Factors affecting lifetime of anti-corrosion coatings

(1) Oxygen permeability

Most anti-corrosion coatings used in the industry are not good barriers to the diffusion of gases. Coatings allow more than sufficient oxygen through the bulk of the anti-corrosion coating to sustain any corrosion reaction taking place at the interface with the metal.

(2) Water vapour permeability

Water in its gaseous phase can generally penetrate anti-corrosion coatings with much the same ease as oxygen. Water vapour then condenses at the metal interface back to liquid water where it can drive such phenomena as osmotic and cold wall blistering. The latter occurs when water vapour passes through the anti-corrosion coating and then condenses on the underlying cold metal. Liquid water cannot return through the anti-corrosion coating and so blisters are formed, usually containing neutral pH fluid. Inward rates of water vapour diffusion are generally higher than outward diffusion rates.

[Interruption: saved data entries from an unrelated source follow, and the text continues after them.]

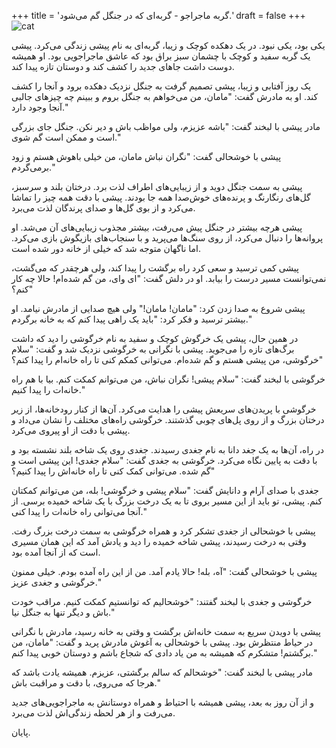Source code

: +++
title = 'گربه ماجراجو - گربه‌ای که در جنگل گم می‌شود.'
draft = false
+++
![cat](/OIG2.jpeg)

یکی بود، یکی نبود. در یک دهکده کوچک و زیبا، گربه‌ای به نام پیشی زندگی می‌کرد. پیشی یک گربه سفید و کوچک با چشمان سبز براق بود که عاشق ماجراجویی بود. او همیشه دوست داشت جاهای جدید را کشف کند و دوستان تازه پیدا کند.

یک روز آفتابی و زیبا، پیشی تصمیم گرفت به جنگل نزدیک دهکده برود و آنجا را کشف کند. او به مادرش گفت: "مامان، من می‌خواهم به جنگل بروم و ببینم چه چیزهای جالبی آنجا وجود دارد."

مادر پیشی با لبخند گفت: "باشه عزیزم، ولی مواظب باش و دیر نکن. جنگل جای بزرگی است و ممکن است گم شوی."

پیشی با خوشحالی گفت: "نگران نباش مامان، من خیلی باهوش هستم و زود برمی‌گردم."

پیشی به سمت جنگل دوید و از زیبایی‌های اطراف لذت برد. درختان بلند و سرسبز، گل‌های رنگارنگ و پرنده‌های خوش‌صدا همه جا بودند. پیشی با دقت همه چیز را تماشا می‌کرد و از بوی گل‌ها و صدای پرندگان لذت می‌برد.

پیشی هرچه بیشتر در جنگل پیش می‌رفت، بیشتر مجذوب زیبایی‌های آن می‌شد. او پروانه‌ها را دنبال می‌کرد، از روی سنگ‌ها می‌پرید و با سنجاب‌های بازیگوش بازی می‌کرد. اما ناگهان متوجه شد که خیلی از خانه دور شده است.

پیشی کمی ترسید و سعی کرد راه برگشت را پیدا کند، ولی هرچقدر که می‌گشت، نمی‌توانست مسیر درست را بیابد. او در دلش گفت: "ای وای، من گم شده‌ام! حالا چه کار کنم؟"

پیشی شروع به صدا زدن کرد: "مامان! مامان!" ولی هیچ صدایی از مادرش نیامد. او بیشتر ترسید و فکر کرد: "باید یک راهی پیدا کنم که به خانه برگردم."

در همین حال، پیشی یک خرگوش کوچک و سفید به نام خرگوشی را دید که داشت برگ‌های تازه را می‌جوید. پیشی با نگرانی به خرگوشی نزدیک شد و گفت: "سلام خرگوشی، من پیشی هستم و گم شده‌ام. می‌توانی کمکم کنی تا راه خانه‌ام را پیدا کنم؟"

خرگوشی با لبخند گفت: "سلام پیشی! نگران نباش، من می‌توانم کمکت کنم. بیا با هم راه خانه‌ات را پیدا کنیم."

خرگوشی با پریدن‌های سریعش پیشی را هدایت می‌کرد. آن‌ها از کنار رودخانه‌ها، از زیر درختان بزرگ و از روی پل‌های چوبی گذشتند. خرگوشی راه‌های مختلف را نشان می‌داد و پیشی با دقت از او پیروی می‌کرد.

در راه، آن‌ها به یک جغد دانا به نام جغدی رسیدند. جغدی روی یک شاخه بلند نشسته بود و با دقت به پایین نگاه می‌کرد. خرگوشی به جغدی گفت: "سلام جغدی! این پیشی است و گم شده. می‌توانی کمک کنی تا راه خانه‌اش را پیدا کنیم؟"

جغدی با صدای آرام و دانایش گفت: "سلام پیشی و خرگوشی! بله، من می‌توانم کمکتان کنم. پیشی، تو باید از این مسیر بروی تا به یک درخت بزرگ با یک شاخه خمیده برسی. از آنجا می‌توانی راه خانه‌ات را پیدا کنی."

پیشی با خوشحالی از جغدی تشکر کرد و همراه خرگوشی به سمت درخت بزرگ رفت. وقتی به درخت رسیدند، پیشی شاخه خمیده را دید و یادش آمد که این همان مسیری است که از آنجا آمده بود.

پیشی با خوشحالی گفت: "آه، بله! حالا یادم آمد. من از این راه آمده بودم. خیلی ممنون خرگوشی و جغدی عزیز."

خرگوشی و جغدی با لبخند گفتند: "خوشحالیم که توانستیم کمکت کنیم. مراقب خودت باش و دیگر تنها به جنگل نیا."

پیشی با دویدن سریع به سمت خانه‌اش برگشت و وقتی به خانه رسید، مادرش با نگرانی در حیاط منتظرش بود. پیشی با خوشحالی به آغوش مادرش پرید و گفت: "مامان، من برگشتم! متشکرم که همیشه به من یاد دادی که شجاع باشم و دوستان خوبی پیدا کنم."

مادر پیشی با لبخند گفت: "خوشحالم که سالم برگشتی، عزیزم. همیشه یادت باشد که هرجا که می‌روی، با دقت و مراقبت باش."

و از آن روز به بعد، پیشی همیشه با احتیاط و همراه دوستانش به ماجراجویی‌های جدید می‌رفت و از هر لحظه زندگی‌اش لذت می‌برد.

پایان.

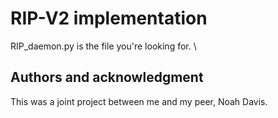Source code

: # RIP-V2 implementation

RIP_daemon.py is the file you're looking for. \

## Authors and acknowledgment
This was a joint project between me and my peer, Noah Davis.
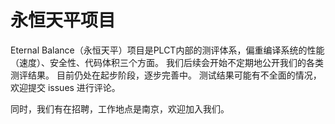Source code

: # 永恒天平项目

Eternal Balance（永恒天平）项目是PLCT内部的测评体系，偏重编译系统的性能（速度）、安全性、代码体积三个方面。
我们后续会开始不定期地公开我们的各类测评结果。
目前仍处在起步阶段，逐步完善中。
测试结果可能有不全面的情况，欢迎提交 issues 进行评论。

同时，我们有在招聘，工作地点是南京，欢迎加入我们。

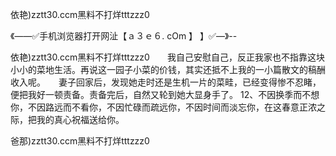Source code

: 依艳)zztt30.ccm黑料不打烊tttzzz0

《——✅手机浏览器打开网沚【ａ３ｅ６. cOm 】 】✅—》--

依艳)zztt30.ccm黑料不打烊tttzzz0　　我自己安慰自己，反正我家也不指靠这块小小的菜地生活。再说这一园子小菜的价钱，其实还抵不上我的一小篇散文的稿酬收入呢。　　妻子回家后，发现她走时还是生机一片的菜畦，已经变得惨不忍睹，便把我好一顿责备。责备完后，自然又轮到她大显身手了。
	12、不因换季而不想你，不因路远而不看你，不因忙碌而疏远你，不因时间而淡忘你，在这春意正浓之际，把我的真心祝福送给你。





爸那)zztt30.ccm黑料不打烊tttzzz0
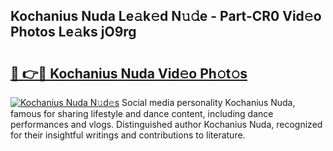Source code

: ## Kochanius Nuda Le𝚊k𝚎d N𝚞𝚍e - Part-CR0 Vid𝚎o Photos Le𝚊ks jO9rg

# <h2><a href="http://fbdwvq.evod.top/?m=Kochanius+Nuda">🔗 👉🔴 Kochanius Nuda Vid𝚎o Ph𝚘t𝚘s</a></h2>

[![Kochanius Nuda N𝚞d𝚎s](https://i.imgur.com/8V9OHl7.gif)](http://fbdwvq.evod.top/?m=Kochanius+Nuda)
Social media personality Kochanius Nuda, famous for sharing lifestyle and dance content, including dance performances and vlogs. Distinguished author Kochanius Nuda, recognized for their insightful writings and contributions to literature. 
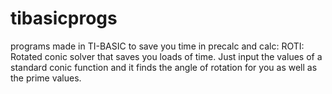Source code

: # tibasicprogs
programs made in TI-BASIC to save you time in precalc and calc:
ROTI: Rotated conic solver that saves you loads of time. Just input the values of a standard conic function and it finds the angle of rotation for you as well as the prime values.
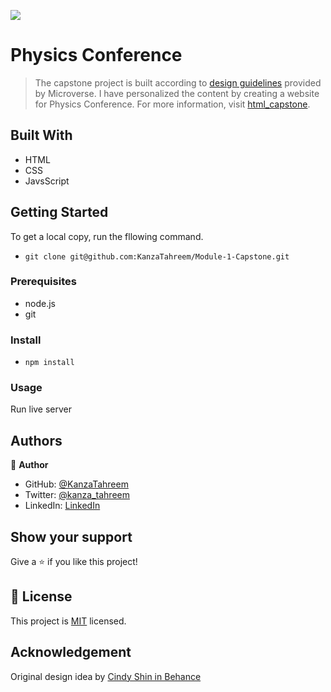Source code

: ![](https://img.shields.io/badge/Microverse-blueviolet)

# Physics Conference

> The capstone project is built according to [design guidelines](https://www.behance.net/gallery/29845175/CC-Global-Summit-2015) provided by Microverse. I have personalized the content by creating a website for Physics Conference. For more information, visit [html_capstone](https://github.com/microverseinc/curriculum-html-css/blob/main/capstone/html_capstone.md).

## Built With

- HTML
- CSS
- JavsScript

## Getting Started

To get a local copy, run the fllowing command.

- `git clone git@github.com:KanzaTahreem/Module-1-Capstone.git`

### Prerequisites

- node.js
- git

### Install

- `npm install `

### Usage

Run live server

## Authors

👤 **Author**

- GitHub: [@KanzaTahreem](https://github.com/KanzaTahreem)
- Twitter: [@kanza_tahreem](https://twitter.com/kanza_tahreem)
- LinkedIn: [LinkedIn](https://www.linkedin.com/in/kanza-tahreem/)

## Show your support

Give a ⭐️ if you like this project!

## 📝 License

This project is [MIT](./LICENSE) licensed.

## Acknowledgement

Original design idea by [Cindy Shin in Behance](https://www.behance.net/adagio07)
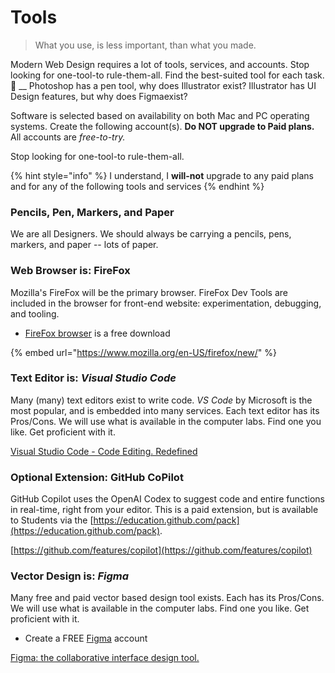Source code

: # Tools

> What you use, is less important, than what you made.

Modern Web Design requires a lot of tools, services, and accounts. Stop looking for one-tool-to rule-them-all. Find the best-suited tool for each task. 🤔 __ Photoshop has a pen tool, why does Illustrator exist? Illustrator has UI Design features, but why does Figmaexist?

Software is selected based on availability on both Mac and PC operating systems. Create the following account(s). **Do NOT upgrade to Paid plans.** All accounts are _free-to-try._

Stop looking for one-tool-to rule-them-all.

{% hint style="info" %}
I understand, I **will-not** upgrade to any paid plans and for any of the following tools and services
{% endhint %}

### Pencils, Pen, Markers, and Paper

We are all Designers. We should always be carrying a pencils, pens, markers, and paper -- lots of paper.&#x20;

### Web Browser is: FireFox

Mozilla's FireFox will be the primary browser. FireFox Dev Tools are included in the browser for front-end website: experimentation, debugging, and tooling.

* [FireFox browser](https://www.mozilla.org/) is a free download

{% embed url="https://www.mozilla.org/en-US/firefox/new/" %}

### Text Editor is: _Visual Studio Code_

Many (many) text editors exist to write code. _VS Code_ by Microsoft is the most popular, and is embedded into many services. Each text editor has its Pros/Cons. We will use what is available in the computer labs. Find one you like. Get proficient with it.

[Visual Studio Code - Code Editing. Redefined](https://code.visualstudio.com/)

### Optional Extension: GitHub CoPilot

GitHub Copilot uses the OpenAI Codex to suggest code and entire functions in real-time, right from your editor. This is a paid extension, but is available to Students via the [https://education.github.com/pack](https://education.github.com/pack).

[https://github.com/features/copilot](https://github.com/features/copilot)

### Vector Design is: _Figma_

Many free and paid vector based design tool exists. Each has its Pros/Cons. We will use what is available in the computer labs. Find one you like. Get proficient with it.

* Create a FREE [Figma](https://figma.com) account

[Figma: the collaborative interface design tool.](https://www.figma.com/)
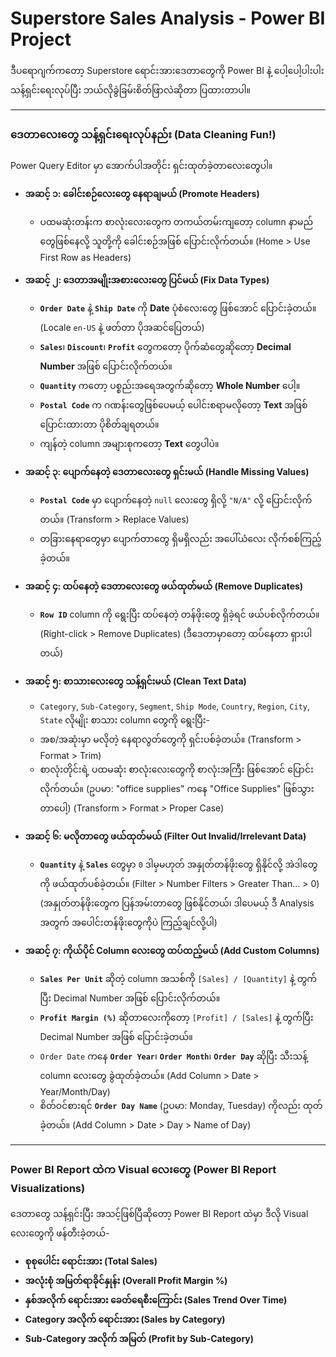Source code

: # Superstore Sales Analysis - Power BI Project

ဒီပရောဂျက်ကတော့ Superstore ရောင်းအားဒေတာတွေကို Power BI နဲ့ ပေါ့ပေါ့ပါးပါး သန့်ရှင်းရေးလုပ်ပြီး ဘယ်လိုခွဲခြမ်းစိတ်ဖြာလဲဆိုတာ ပြထားတာပါ။

---

### **ဒေတာလေးတွေ သန့်ရှင်းရေးလုပ်နည်း (Data Cleaning Fun!)**

Power Query Editor မှာ အောက်ပါအတိုင်း ရှင်းထုတ်ခဲ့တာလေးတွေပါ။

* **အဆင့် ၁: ခေါင်းစဉ်လေးတွေ နေရာချမယ် (Promote Headers)**
    * ပထမဆုံးတန်းက စာလုံးလေးတွေက တကယ်တမ်းကျတော့ column နာမည်တွေဖြစ်နေလို့ သူတို့ကို ခေါင်းစဉ်အဖြစ် ပြောင်းလိုက်တယ်။ (Home > Use First Row as Headers)

* **အဆင့် ၂: ဒေတာအမျိုးအစားလေးတွေ ပြင်မယ် (Fix Data Types)**
    * **`Order Date`** နဲ့ **`Ship Date`** ကို **Date** ပုံစံလေးတွေ ဖြစ်အောင် ပြောင်းခဲ့တယ်။ (Locale `en-US` နဲ့ ဖတ်တာ ပိုအဆင်ပြေတယ်)
    * **`Sales`**၊ **`Discount`**၊ **`Profit`** တွေကတော့ ပိုက်ဆံတွေဆိုတော့ **Decimal Number** အဖြစ် ပြောင်းလိုက်တယ်။
    * **`Quantity`** ကတော့ ပစ္စည်းအရေအတွက်ဆိုတော့ **Whole Number** ပေါ့။
    * **`Postal Code`** က ဂဏန်းတွေဖြစ်ပေမယ့် ပေါင်းစရာမလိုတော့ **Text** အဖြစ် ပြောင်းထားတာ ပိုစိတ်ချရတယ်။
    * ကျန်တဲ့ column အများစုကတော့ **Text** တွေပါပဲ။

* **အဆင့် ၃: ပျောက်နေတဲ့ ဒေတာလေးတွေ ရှင်းမယ် (Handle Missing Values)**
    * **`Postal Code`** မှာ ပျောက်နေတဲ့ `null` လေးတွေ ရှိလို့ `"N/A"` လို့ ပြောင်းလိုက်တယ်။ (Transform > Replace Values)
    * တခြားနေရာတွေမှာ ပျောက်တာတွေ ရှိမရှိလည်း အပေါ်ယံလေး လိုက်စစ်ကြည့်ခဲ့တယ်။

* **အဆင့် ၄: ထပ်နေတဲ့ ဒေတာလေးတွေ ဖယ်ထုတ်မယ် (Remove Duplicates)**
    * **`Row ID`** column ကို ရွေးပြီး ထပ်နေတဲ့ တန်ဖိုးတွေ ရှိခဲ့ရင် ဖယ်ပစ်လိုက်တယ်။ (Right-click > Remove Duplicates) (ဒီဒေတာမှာတော့ ထပ်နေတာ ရှားပါတယ်)

* **အဆင့် ၅: စာသားလေးတွေ သန့်ရှင်းမယ် (Clean Text Data)**
    * `Category`, `Sub-Category`, `Segment`, `Ship Mode`, `Country`, `Region`, `City`, `State` လိုမျိုး စာသား column တွေကို ရွေးပြီး-
    * အစ/အဆုံးမှာ မလိုတဲ့ နေရာလွတ်တွေကို ရှင်းပစ်ခဲ့တယ်။ (Transform > Format > Trim)
    * စာလုံးတိုင်းရဲ့ ပထမဆုံး စာလုံးလေးတွေကို စာလုံးအကြီး ဖြစ်အောင် ပြောင်းလိုက်တယ်။ (ဥပမာ: "office supplies" ကနေ "Office Supplies" ဖြစ်သွားတာပေါ့) (Transform > Format > Proper Case)

* **အဆင့် ၆: မလိုတာတွေ ဖယ်ထုတ်မယ် (Filter Out Invalid/Irrelevant Data)**
    * **`Quantity`** နဲ့ **`Sales`** တွေမှာ `0` ဒါမှမဟုတ် အနှုတ်တန်ဖိုးတွေ ရှိနိုင်လို့ အဲဒါတွေကို ဖယ်ထုတ်ပစ်ခဲ့တယ်။ (Filter > Number Filters > Greater Than... > 0) (အနှုတ်တန်ဖိုးတွေက ပြန်အမ်းတာတွေ ဖြစ်နိုင်တယ်၊ ဒါပေမယ့် ဒီ Analysis အတွက် အပေါင်းတန်ဖိုးတွေကိုပဲ ကြည့်ချင်လို့ပါ)

* **အဆင့် ၇: ကိုယ်ပိုင် Column လေးတွေ ထပ်ထည့်မယ် (Add Custom Columns)**
    * **`Sales Per Unit`** ဆိုတဲ့ column အသစ်ကို `[Sales] / [Quantity]` နဲ့ တွက်ပြီး Decimal Number အဖြစ် ပြောင်းလိုက်တယ်။
    * **`Profit Margin (%)`** ဆိုတာလေးကိုတော့ `[Profit] / [Sales]` နဲ့ တွက်ပြီး Decimal Number အဖြစ် ပြောင်းခဲ့တယ်။
    * `Order Date` ကနေ **`Order Year`**၊ **`Order Month`**၊ **`Order Day`** ဆိုပြီး သီးသန့် column လေးတွေ ခွဲထုတ်ခဲ့တယ်။ (Add Column > Date > Year/Month/Day)
    * စိတ်ဝင်စားရင် **`Order Day Name`** (ဥပမာ: Monday, Tuesday) ကိုလည်း ထုတ်ခဲ့တယ်။ (Add Column > Date > Day > Name of Day)

---

### **Power BI Report ထဲက Visual လေးတွေ (Power BI Report Visualizations)**

ဒေတာတွေ သန့်ရှင်းပြီး အသင့်ဖြစ်ပြီဆိုတော့ Power BI Report ထဲမှာ ဒီလို Visual လေးတွေကို ဖန်တီးခဲ့တယ်-

* **စုစုပေါင်း ရောင်းအား (Total Sales)**
* **အလုံးစုံ အမြတ်ရာခိုင်နှုန်း (Overall Profit Margin %)**
* **နှစ်အလိုက် ရောင်းအား ခေတ်ရေစီးကြောင်း (Sales Trend Over Time)**
* **Category အလိုက် ရောင်းအား (Sales by Category)**
* **Sub-Category အလိုက် အမြတ် (Profit by Sub-Category)**
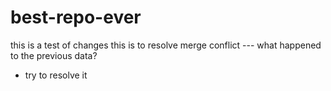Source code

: # best-repo-ever
this is a test of changes
this is to resolve merge conflict
--- what happened to the previous data?
- try to resolve it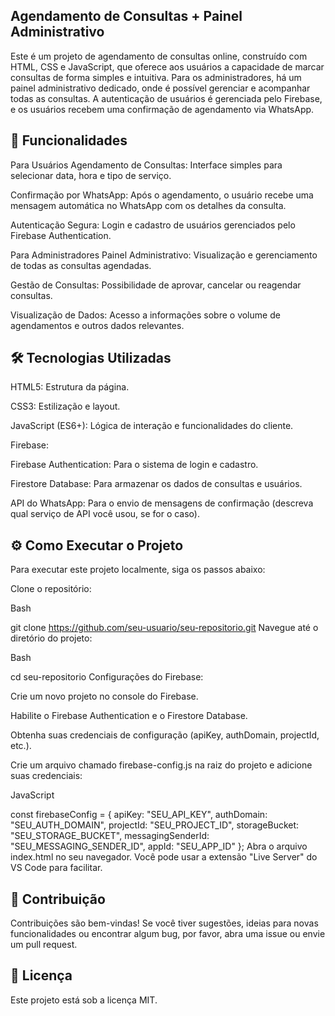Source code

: ## Agendamento de Consultas + Painel Administrativo
Este é um projeto de agendamento de consultas online, construído com HTML, CSS e JavaScript, que oferece aos usuários a capacidade de marcar consultas de forma simples e intuitiva. Para os administradores, há um painel administrativo dedicado, onde é possível gerenciar e acompanhar todas as consultas. A autenticação de usuários é gerenciada pelo Firebase, e os usuários recebem uma confirmação de agendamento via WhatsApp.

## 🚀 Funcionalidades
Para Usuários
Agendamento de Consultas: Interface simples para selecionar data, hora e tipo de serviço.

Confirmação por WhatsApp: Após o agendamento, o usuário recebe uma mensagem automática no WhatsApp com os detalhes da consulta.

Autenticação Segura: Login e cadastro de usuários gerenciados pelo Firebase Authentication.

Para Administradores
Painel Administrativo: Visualização e gerenciamento de todas as consultas agendadas.

Gestão de Consultas: Possibilidade de aprovar, cancelar ou reagendar consultas.

Visualização de Dados: Acesso a informações sobre o volume de agendamentos e outros dados relevantes.

## 🛠️ Tecnologias Utilizadas
HTML5: Estrutura da página.

CSS3: Estilização e layout.

JavaScript (ES6+): Lógica de interação e funcionalidades do cliente.

Firebase:

Firebase Authentication: Para o sistema de login e cadastro.

Firestore Database: Para armazenar os dados de consultas e usuários.

API do WhatsApp: Para o envio de mensagens de confirmação (descreva qual serviço de API você usou, se for o caso).

## ⚙️ Como Executar o Projeto
Para executar este projeto localmente, siga os passos abaixo:

Clone o repositório:

Bash

git clone https://github.com/seu-usuario/seu-repositorio.git
Navegue até o diretório do projeto:

Bash

cd seu-repositorio
Configurações do Firebase:

Crie um novo projeto no console do Firebase.

Habilite o Firebase Authentication e o Firestore Database.

Obtenha suas credenciais de configuração (apiKey, authDomain, projectId, etc.).

Crie um arquivo chamado firebase-config.js na raiz do projeto e adicione suas credenciais:

JavaScript

const firebaseConfig = {
  apiKey: "SEU_API_KEY",
  authDomain: "SEU_AUTH_DOMAIN",
  projectId: "SEU_PROJECT_ID",
  storageBucket: "SEU_STORAGE_BUCKET",
  messagingSenderId: "SEU_MESSAGING_SENDER_ID",
  appId: "SEU_APP_ID"
};
Abra o arquivo index.html no seu navegador. Você pode usar a extensão "Live Server" do VS Code para facilitar.

## 🤝 Contribuição
Contribuições são bem-vindas! Se você tiver sugestões, ideias para novas funcionalidades ou encontrar algum bug, por favor, abra uma issue ou envie um pull request.

## 📝 Licença
Este projeto está sob a licença MIT.

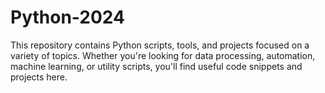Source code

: # Python-2024
This repository contains Python scripts, tools, and projects focused on a variety of topics. Whether you're looking for data processing, automation, machine learning, or utility scripts, you'll find useful code snippets and projects here.
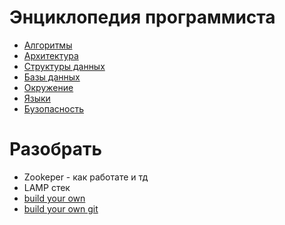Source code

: # Энциклопедия программиста

- [Алгоритмы](algorithms/README.md)
- [Архитектура](architecture/README.md)
- [Структуры данных](data_stracture/README.md)
- [Базы данных](db/README.md)
- [Окружение](env/README.md)
- [Языки](languages/README.md)
- [Бузопасность](security/README.md)

# Разобрать
- Zookeper - как работате и тд 
- LAMP стек
- [build your own](https://www.youtube.com/watch?v=iqsnma51YDw&list=PLkPf8WARtuMwBwL2DCEgRDKX5ecAWFPRh&index=3&t=0s)
- [build your own git](https://github.com/danistefanovic/build-your-own-x)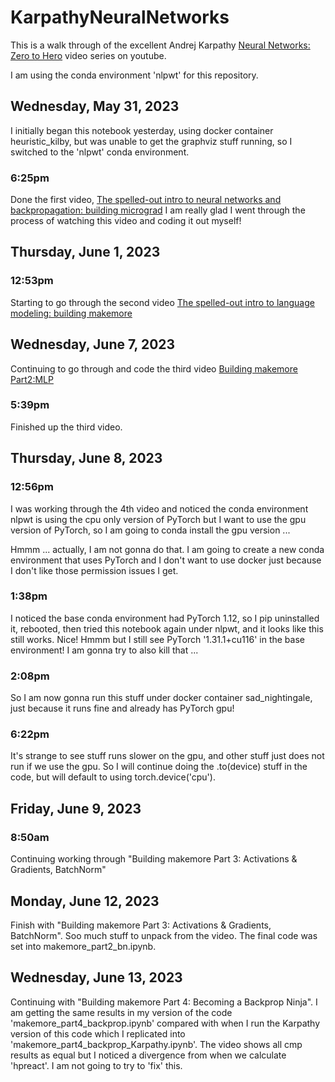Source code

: # KarpathyNeuralNetworks

This is a walk through of the excellent Andrej Karpathy [Neural Networks: Zero to Hero](https://www.youtube.com/playlist?list=PLAqhIrjkxbuWI23v9cThsA9GvCAUhRvKZ) video series on youtube.

I am using the conda environment 'nlpwt' for this repository.

## Wednesday, May 31, 2023

I initially began this notebook yesterday, using docker container heuristic_kilby, but was unable to get the graphviz stuff running, so I switched to the 'nlpwt' conda environment. 

### 6:25pm 

Done the first video, [The spelled-out intro to neural networks and backpropagation: building micrograd](https://www.youtube.com/watch?v=VMj-3S1tku0) I am really glad I went through the process of watching this video and coding it out myself!

## Thursday, June 1, 2023

### 12:53pm

Starting to go through the second video [The spelled-out intro to language modeling: building makemore](https://www.youtube.com/watch?v=PaCmpygFfXo)

## Wednesday, June 7, 2023

Continuing to go through and code the third video [Building makemore Part2:MLP](https://www.youtube.com/watch?v=TCH_1BHY58I)

### 5:39pm 

Finished up the third video. 

## Thursday, June 8, 2023

### 12:56pm

I was working through the 4th video and noticed the conda environment nlpwt is using the cpu only version of PyTorch but I want to use the gpu version of PyTorch, so I am going to conda install the gpu version ...

Hmmm ... actually, I am not gonna do that. I am going to create a new conda environment that uses PyTorch and I don't want to use docker just because I don't like those permission issues I get.

### 1:38pm

I noticed the base conda environment had PyTorch 1.12, so I pip uninstalled it, rebooted, then tried this notebook again under nlpwt, and it looks like this still works. Nice!
Hmmm but I still see PyTorch '1.31.1+cu116' in the base environment! I am gonna try to also kill that ... 

### 2:08pm

So I am now gonna run this stuff under docker container sad_nightingale, just because it runs fine and already has PyTorch gpu!

### 6:22pm

It's strange to see stuff runs slower on the gpu, and other stuff just does not run if we use the gpu. So I will continue doing the .to(device) stuff in the code, but will default to using torch.device('cpu').

## Friday, June 9, 2023

### 8:50am

Continuing working through "Building makemore Part 3: Activations & Gradients, BatchNorm"

## Monday, June 12, 2023

Finish with "Building makemore Part 3: Activations & Gradients, BatchNorm". Soo much stuff to unpack from the video. The final code was set into makemore_part2_bn.ipynb. 

## Wednesday, June 13, 2023

Continuing with "Building makemore Part 4: Becoming a Backprop Ninja". I am getting the same results in my version of the code 'makemore_part4_backprop.ipynb' compared with when I run the Karpathy version of this code which I replicated into 'makemore_part4_backprop_Karpathy.ipynb'. The video shows all cmp results as equal but I noticed a divergence from when we calculate 'hpreact'. I am not going to try to 'fix' this.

The corrosion process is therefore rarely limited by a lack of water availability.

Liquid water uptake

As well as water vapour, anti-corrosion coatings also transmit liquid water, which is taken into the bulk of the coating and (depending on the type of anti-corrosion coating) can cause it to swell, disbond from the metal or to leach soluble components over an extended time period. Cyclic effects can eventually compromise the barrier properties of the anti-corrosion coating.

Ionic permeability

It is usually the availability of aggressive ions such as chlorides or sulfates at the interface that determines the rate of the corrosion reaction. For cross linked anti-corrosion coatings such as epoxy and polyurethane coatings, the network structure prevents the transmission of these ions through the bulk of the anti-corrosion coating. Ions can only reach the interface via pores and defects in the anti-corrosion coatings.

Coating porosity

All anti-corrosion coatings contain pores and other similar defects. These are usually produced during coating application and are a result of air entrapment, solvent boiling, pigment segregation or other similar phenomena. The density and size of the defects can vary with anti-corrosion coating thickness.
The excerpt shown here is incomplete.